# WHAT IS EXPECTED
Every entry is to be set down a second time, precisely as written.

Data items

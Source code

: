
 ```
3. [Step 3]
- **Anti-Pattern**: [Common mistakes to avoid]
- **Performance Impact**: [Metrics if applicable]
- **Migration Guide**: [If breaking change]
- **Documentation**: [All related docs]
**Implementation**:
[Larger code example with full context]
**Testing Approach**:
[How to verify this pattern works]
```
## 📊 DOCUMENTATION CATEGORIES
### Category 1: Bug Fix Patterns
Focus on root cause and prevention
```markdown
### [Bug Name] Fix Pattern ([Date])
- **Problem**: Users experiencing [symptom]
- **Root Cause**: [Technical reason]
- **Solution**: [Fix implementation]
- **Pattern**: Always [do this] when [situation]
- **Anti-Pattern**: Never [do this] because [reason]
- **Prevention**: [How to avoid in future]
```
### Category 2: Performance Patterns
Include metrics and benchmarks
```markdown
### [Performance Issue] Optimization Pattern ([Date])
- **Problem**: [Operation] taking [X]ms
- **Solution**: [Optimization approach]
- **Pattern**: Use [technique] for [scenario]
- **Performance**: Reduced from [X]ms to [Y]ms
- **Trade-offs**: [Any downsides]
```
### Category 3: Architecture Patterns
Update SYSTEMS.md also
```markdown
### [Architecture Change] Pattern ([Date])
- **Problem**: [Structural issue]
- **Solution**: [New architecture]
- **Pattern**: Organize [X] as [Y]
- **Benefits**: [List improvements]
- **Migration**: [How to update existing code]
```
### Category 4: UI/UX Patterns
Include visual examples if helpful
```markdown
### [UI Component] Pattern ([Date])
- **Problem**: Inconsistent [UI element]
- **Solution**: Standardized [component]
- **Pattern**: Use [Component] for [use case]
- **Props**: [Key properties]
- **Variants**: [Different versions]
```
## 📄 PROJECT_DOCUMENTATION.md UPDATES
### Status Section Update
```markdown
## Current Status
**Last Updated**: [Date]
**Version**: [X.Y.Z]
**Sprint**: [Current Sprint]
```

# OUTPUT
Source code

:
 ```
3. [Step 3]
- **Anti-Pattern**: [Common mistakes to avoid]
- **Performance Impact**: [Metrics if applicable]
- **Migration Guide**: [If breaking change]
- **Documentation**: [All related docs]
**Implementation**:
[Larger code example with full context]
**Testing Approach**:
[How to verify this pattern works]
```
## 📊 DOCUMENTATION CATEGORIES
### Category 1: Bug Fix Patterns
Focus on root cause and prevention
```markdown
### [Bug Name] Fix Pattern ([Date])
- **Problem**: Users experiencing [symptom]
- **Root Cause**: [Technical reason]
- **Solution**: [Fix implementation]
- **Pattern**: Always [do this] when [situation]
- **Anti-Pattern**: Never [do this] because [reason]
- **Prevention**: [How to avoid in future]
```
### Category 2: Performance Patterns
Include metrics and benchmarks
```markdown
### [Performance Issue] Optimization Pattern ([Date])
- **Problem**: [Operation] taking [X]ms
- **Solution**: [Optimization approach]
- **Pattern**: Use [technique] for [scenario]
- **Performance**: Reduced from [X]ms to [Y]ms
- **Trade-offs**: [Any downsides]
```
### Category 3: Architecture Patterns
Update SYSTEMS.md also
```markdown
### [Architecture Change] Pattern ([Date])
- **Problem**: [Structural issue]
- **Solution**: [New architecture]
- **Pattern**: Organize [X] as [Y]
- **Benefits**: [List improvements]
- **Migration**: [How to update existing code]
```
### Category 4: UI/UX Patterns
Include visual examples if helpful
```markdown
### [UI Component] Pattern ([Date])
- **Problem**: Inconsistent [UI element]
- **Solution**: Standardized [component]
- **Pattern**: Use [Component] for [use case]
- **Props**: [Key properties]
- **Variants**: [Different versions]
```
## 📄 PROJECT_DOCUMENTATION.md UPDATES
### Status Section Update
```markdown
## Current Status
**Last Updated**: [Date]
**Version**: [X.Y.Z]
**Sprint**: [Current Sprint]
```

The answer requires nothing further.